[Java-collab] Introduction and a few suggestions on recent topics

[Matthias Basler]

Hi java-collab members,

let me quickly introduce myself:
My name is Matthias Basler and I am a German Java developer working in a GIS company (what surprise) using GeoTools to some extent. I will be known to some of the GeoTools/Udig fraction, since I created the German translation of Udig (and hope to continue to do so).

I am reading this list more or less passively (as I usually do) and I will very likely not take part in active development for several reasons, one being that our company hasn't yet chosen to support OS development and that dong so in my spare time would be too unreliable.

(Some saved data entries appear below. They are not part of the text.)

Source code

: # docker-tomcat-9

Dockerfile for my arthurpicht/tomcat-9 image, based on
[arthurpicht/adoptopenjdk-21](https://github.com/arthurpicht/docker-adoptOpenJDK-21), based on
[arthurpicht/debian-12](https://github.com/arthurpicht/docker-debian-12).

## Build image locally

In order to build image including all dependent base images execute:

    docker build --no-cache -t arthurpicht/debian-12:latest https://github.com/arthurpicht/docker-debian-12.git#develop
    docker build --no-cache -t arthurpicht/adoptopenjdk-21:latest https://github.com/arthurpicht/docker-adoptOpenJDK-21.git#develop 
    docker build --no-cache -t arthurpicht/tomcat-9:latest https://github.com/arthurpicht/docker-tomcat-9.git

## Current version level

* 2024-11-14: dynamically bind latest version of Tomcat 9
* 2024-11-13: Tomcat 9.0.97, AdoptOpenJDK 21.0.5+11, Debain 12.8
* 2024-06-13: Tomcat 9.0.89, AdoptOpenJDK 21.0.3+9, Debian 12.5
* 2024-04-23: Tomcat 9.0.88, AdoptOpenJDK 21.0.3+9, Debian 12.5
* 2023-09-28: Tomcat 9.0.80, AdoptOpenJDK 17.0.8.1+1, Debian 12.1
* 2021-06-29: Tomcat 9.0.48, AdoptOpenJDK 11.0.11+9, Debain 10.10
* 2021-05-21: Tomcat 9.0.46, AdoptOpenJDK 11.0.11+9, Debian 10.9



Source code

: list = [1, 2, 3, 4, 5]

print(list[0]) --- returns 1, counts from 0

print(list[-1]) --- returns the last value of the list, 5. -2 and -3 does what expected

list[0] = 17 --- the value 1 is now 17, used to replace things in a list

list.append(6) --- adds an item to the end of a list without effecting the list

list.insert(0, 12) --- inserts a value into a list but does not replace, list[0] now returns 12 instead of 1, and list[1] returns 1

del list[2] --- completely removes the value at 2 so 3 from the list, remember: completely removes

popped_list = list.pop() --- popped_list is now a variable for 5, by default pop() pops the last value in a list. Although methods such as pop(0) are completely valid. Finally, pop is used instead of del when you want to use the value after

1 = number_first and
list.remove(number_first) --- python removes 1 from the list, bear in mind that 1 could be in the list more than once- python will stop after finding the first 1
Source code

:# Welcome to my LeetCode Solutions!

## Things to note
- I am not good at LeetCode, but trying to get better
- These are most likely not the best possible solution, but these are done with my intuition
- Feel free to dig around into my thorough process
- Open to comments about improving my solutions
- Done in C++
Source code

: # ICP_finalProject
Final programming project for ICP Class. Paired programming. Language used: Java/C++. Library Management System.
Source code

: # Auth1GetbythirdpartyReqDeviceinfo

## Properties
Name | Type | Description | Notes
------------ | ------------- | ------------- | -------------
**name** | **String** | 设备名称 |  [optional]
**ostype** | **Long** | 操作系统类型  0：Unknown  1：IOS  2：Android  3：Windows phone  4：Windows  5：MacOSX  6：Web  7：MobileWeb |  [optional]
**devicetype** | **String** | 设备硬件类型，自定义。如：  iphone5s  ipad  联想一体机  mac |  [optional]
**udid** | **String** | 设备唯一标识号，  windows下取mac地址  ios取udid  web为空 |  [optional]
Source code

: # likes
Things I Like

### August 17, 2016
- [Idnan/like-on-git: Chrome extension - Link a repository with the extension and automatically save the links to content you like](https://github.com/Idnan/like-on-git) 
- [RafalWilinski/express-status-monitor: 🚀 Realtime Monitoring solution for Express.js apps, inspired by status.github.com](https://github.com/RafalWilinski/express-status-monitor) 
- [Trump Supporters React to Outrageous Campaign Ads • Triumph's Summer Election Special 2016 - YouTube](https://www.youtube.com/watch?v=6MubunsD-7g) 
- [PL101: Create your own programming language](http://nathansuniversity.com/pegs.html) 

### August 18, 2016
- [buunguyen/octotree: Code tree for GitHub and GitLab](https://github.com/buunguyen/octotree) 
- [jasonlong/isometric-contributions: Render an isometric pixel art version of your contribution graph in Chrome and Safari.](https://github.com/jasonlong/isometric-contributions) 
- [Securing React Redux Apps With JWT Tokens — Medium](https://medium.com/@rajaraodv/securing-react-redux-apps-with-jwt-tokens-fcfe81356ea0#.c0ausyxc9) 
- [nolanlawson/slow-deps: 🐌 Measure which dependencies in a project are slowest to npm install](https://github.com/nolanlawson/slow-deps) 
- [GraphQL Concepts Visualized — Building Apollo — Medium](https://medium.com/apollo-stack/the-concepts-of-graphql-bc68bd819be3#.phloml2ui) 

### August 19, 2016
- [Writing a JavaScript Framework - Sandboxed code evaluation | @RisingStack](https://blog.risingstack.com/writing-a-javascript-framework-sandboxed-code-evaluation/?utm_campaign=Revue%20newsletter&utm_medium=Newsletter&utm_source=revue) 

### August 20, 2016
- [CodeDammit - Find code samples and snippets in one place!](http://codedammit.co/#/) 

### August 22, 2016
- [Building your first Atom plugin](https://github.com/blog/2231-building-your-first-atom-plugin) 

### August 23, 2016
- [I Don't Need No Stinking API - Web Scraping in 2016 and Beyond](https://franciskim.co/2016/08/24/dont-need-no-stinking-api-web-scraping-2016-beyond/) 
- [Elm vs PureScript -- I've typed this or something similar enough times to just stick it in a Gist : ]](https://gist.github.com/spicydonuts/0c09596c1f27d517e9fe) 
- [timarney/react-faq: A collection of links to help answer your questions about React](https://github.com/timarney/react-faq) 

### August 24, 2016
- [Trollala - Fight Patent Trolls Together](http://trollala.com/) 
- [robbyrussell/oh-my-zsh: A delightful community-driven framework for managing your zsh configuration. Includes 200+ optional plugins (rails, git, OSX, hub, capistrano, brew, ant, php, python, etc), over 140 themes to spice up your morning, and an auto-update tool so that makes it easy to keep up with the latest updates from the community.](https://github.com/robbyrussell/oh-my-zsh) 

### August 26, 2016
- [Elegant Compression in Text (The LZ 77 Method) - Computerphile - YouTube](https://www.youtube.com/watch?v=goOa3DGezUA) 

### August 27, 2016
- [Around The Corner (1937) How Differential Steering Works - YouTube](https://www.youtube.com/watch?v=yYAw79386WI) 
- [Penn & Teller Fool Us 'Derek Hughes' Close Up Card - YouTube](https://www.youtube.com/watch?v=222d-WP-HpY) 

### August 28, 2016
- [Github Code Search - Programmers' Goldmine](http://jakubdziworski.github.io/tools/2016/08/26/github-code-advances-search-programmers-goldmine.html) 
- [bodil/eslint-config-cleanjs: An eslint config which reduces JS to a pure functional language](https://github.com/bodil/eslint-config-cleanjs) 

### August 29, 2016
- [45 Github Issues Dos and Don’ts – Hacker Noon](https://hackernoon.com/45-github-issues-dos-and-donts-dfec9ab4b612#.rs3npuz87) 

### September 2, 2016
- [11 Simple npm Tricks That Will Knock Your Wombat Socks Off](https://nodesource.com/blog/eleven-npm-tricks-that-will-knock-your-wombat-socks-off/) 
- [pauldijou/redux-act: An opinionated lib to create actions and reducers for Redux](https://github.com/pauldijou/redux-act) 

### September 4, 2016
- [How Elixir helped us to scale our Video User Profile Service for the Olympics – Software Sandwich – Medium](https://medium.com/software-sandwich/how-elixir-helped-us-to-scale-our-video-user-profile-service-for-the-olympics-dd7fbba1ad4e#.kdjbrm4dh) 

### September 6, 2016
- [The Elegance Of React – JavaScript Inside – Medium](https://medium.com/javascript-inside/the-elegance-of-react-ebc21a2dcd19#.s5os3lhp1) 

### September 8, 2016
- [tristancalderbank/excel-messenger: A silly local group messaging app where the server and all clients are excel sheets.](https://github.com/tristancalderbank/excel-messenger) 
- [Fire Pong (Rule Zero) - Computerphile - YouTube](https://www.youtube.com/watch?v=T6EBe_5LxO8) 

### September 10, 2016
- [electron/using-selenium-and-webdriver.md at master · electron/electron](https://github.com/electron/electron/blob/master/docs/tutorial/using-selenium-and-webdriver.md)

On the other hand I have, on a private level, played around quite a bit with geometries and such, so I hope I can bring in some experience. I am, however, well aware that my deeper knowledge of standards like GML is limited. (But I hope to improve on it ;-) )

Some tome ago I "played around" with an own geometry library for a few reasons:
(a) to find out what my personal preferences are, aka what would I prefer such the library to look like and
(b) to find out what could/should be done differently than in the implementations I knew (mainly Geotools) and what was solved well there.
(c) to compare different implementation approaches, e.g. JTS based vs. minimal storage vs. maximum performance.

My code is not publicly available currently, so I will try to outline below what I learned and experienced so far:


- Interfaces? Yes.

One thing that became quickly clear to me is that different implementations for classes are needed to avoid f.e. that "foreign" geometry objects (coming from a legacy geometry library etc) have to be unpacked and re-created, which means performance and memory overhead. Instead it should be possible to wrap them for direct use.

Also I realized that a library with a clear set of interfaces! is easier to understand and use for a beginner, because this design clearly splits up public and internal aspects. The implementations stuff can and should be hidden to the user.

- Factory/Builder? Yes.

In order to support the above point of hiding the implementation from the user a factory and/or builder is required. And yes, it should be just one or a few classes to avoid the user having to search for the correct factory. (Of course, developers should be free to call "new XYZImpl()" if they want, but programmser *using* the library should not be required to know that XYZImpl exists!)

In my case I arranged that the builder could be initialized with different "implementations" (i.e. produce two different types of geometry implementations)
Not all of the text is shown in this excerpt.